DIRECTIONS FOR THIS TASK ▸ Output the full listing exactly, character for character.

DATA EXTRACTS ▸
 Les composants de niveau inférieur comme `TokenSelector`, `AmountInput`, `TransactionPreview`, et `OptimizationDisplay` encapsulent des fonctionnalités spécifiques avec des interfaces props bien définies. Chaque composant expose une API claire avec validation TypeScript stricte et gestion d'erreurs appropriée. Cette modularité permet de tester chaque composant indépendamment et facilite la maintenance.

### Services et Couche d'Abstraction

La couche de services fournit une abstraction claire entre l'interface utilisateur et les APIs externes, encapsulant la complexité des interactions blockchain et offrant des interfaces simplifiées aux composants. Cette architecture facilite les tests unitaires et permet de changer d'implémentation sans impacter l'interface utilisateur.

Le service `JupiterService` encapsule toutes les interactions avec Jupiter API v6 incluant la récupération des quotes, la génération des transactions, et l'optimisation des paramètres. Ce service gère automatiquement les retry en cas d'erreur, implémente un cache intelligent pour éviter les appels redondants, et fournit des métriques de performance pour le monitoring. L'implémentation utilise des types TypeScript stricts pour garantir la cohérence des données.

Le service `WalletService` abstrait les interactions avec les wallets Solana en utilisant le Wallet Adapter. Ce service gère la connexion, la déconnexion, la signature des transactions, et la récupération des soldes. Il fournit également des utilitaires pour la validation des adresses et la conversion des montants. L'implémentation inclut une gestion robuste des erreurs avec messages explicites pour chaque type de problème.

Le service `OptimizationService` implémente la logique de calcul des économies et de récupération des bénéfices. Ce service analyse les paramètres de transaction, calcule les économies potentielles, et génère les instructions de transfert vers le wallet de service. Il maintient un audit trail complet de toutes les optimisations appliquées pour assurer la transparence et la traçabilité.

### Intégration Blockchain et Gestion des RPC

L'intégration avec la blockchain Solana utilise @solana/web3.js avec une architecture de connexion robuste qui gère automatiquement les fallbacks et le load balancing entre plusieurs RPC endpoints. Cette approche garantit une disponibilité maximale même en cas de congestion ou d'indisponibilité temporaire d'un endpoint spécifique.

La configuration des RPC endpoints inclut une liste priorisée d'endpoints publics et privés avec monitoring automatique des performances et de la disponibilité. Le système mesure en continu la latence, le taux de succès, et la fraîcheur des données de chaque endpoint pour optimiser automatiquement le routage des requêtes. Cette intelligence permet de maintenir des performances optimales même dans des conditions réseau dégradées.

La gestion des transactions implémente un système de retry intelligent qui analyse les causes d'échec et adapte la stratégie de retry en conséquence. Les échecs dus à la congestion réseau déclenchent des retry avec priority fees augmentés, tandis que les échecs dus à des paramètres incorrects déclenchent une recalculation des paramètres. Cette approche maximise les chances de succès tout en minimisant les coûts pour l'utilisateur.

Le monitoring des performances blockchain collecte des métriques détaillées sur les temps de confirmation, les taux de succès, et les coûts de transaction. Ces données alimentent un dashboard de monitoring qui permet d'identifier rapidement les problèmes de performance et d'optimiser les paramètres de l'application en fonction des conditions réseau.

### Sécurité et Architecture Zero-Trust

SOLUTION FOR THIS EXERCISE ▸
 Les composants de niveau inférieur comme `TokenSelector`, `AmountInput`, `TransactionPreview`, et `OptimizationDisplay` encapsulent des fonctionnalités spécifiques avec des interfaces props bien définies. Chaque composant expose une API claire avec validation TypeScript stricte et gestion d'erreurs appropriée. Cette modularité permet de tester chaque composant indépendamment et facilite la maintenance.

### Services et Couche d'Abstraction

La couche de services fournit une abstraction claire entre l'interface utilisateur et les APIs externes, encapsulant la complexité des interactions blockchain et offrant des interfaces simplifiées aux composants. Cette architecture facilite les tests unitaires et permet de changer d'implémentation sans impacter l'interface utilisateur.

Le service `JupiterService` encapsule toutes les interactions avec Jupiter API v6 incluant la récupération des quotes, la génération des transactions, et l'optimisation des paramètres. Ce service gère automatiquement les retry en cas d'erreur, implémente un cache intelligent pour éviter les appels redondants, et fournit des métriques de performance pour le monitoring. L'implémentation utilise des types TypeScript stricts pour garantir la cohérence des données.

Le service `WalletService` abstrait les interactions avec les wallets Solana en utilisant le Wallet Adapter. Ce service gère la connexion, la déconnexion, la signature des transactions, et la récupération des soldes. Il fournit également des utilitaires pour la validation des adresses et la conversion des montants. L'implémentation inclut une gestion robuste des erreurs avec messages explicites pour chaque type de problème.

Le service `OptimizationService` implémente la logique de calcul des économies et de récupération des bénéfices. Ce service analyse les paramètres de transaction, calcule les économies potentielles, et génère les instructions de transfert vers le wallet de service. Il maintient un audit trail complet de toutes les optimisations appliquées pour assurer la transparence et la traçabilité.

### Intégration Blockchain et Gestion des RPC

L'intégration avec la blockchain Solana utilise @solana/web3.js avec une architecture de connexion robuste qui gère automatiquement les fallbacks et le load balancing entre plusieurs RPC endpoints. Cette approche garantit une disponibilité maximale même en cas de congestion ou d'indisponibilité temporaire d'un endpoint spécifique.

La configuration des RPC endpoints inclut une liste priorisée d'endpoints publics et privés avec monitoring automatique des performances et de la disponibilité. Le système mesure en continu la latence, le taux de succès, et la fraîcheur des données de chaque endpoint pour optimiser automatiquement le routage des requêtes. Cette intelligence permet de maintenir des performances optimales même dans des conditions réseau dégradées.

La gestion des transactions implémente un système de retry intelligent qui analyse les causes d'échec et adapte la stratégie de retry en conséquence. Les échecs dus à la congestion réseau déclenchent des retry avec priority fees augmentés, tandis que les échecs dus à des paramètres incorrects déclenchent une recalculation des paramètres. Cette approche maximise les chances de succès tout en minimisant les coûts pour l'utilisateur.

Le monitoring des performances blockchain collecte des métriques détaillées sur les temps de confirmation, les taux de succès, et les coûts de transaction. Ces données alimentent un dashboard de monitoring qui permet d'identifier rapidement les problèmes de performance et d'optimiser les paramètres de l'application en fonction des conditions réseau.

### Sécurité et Architecture Zero-Trust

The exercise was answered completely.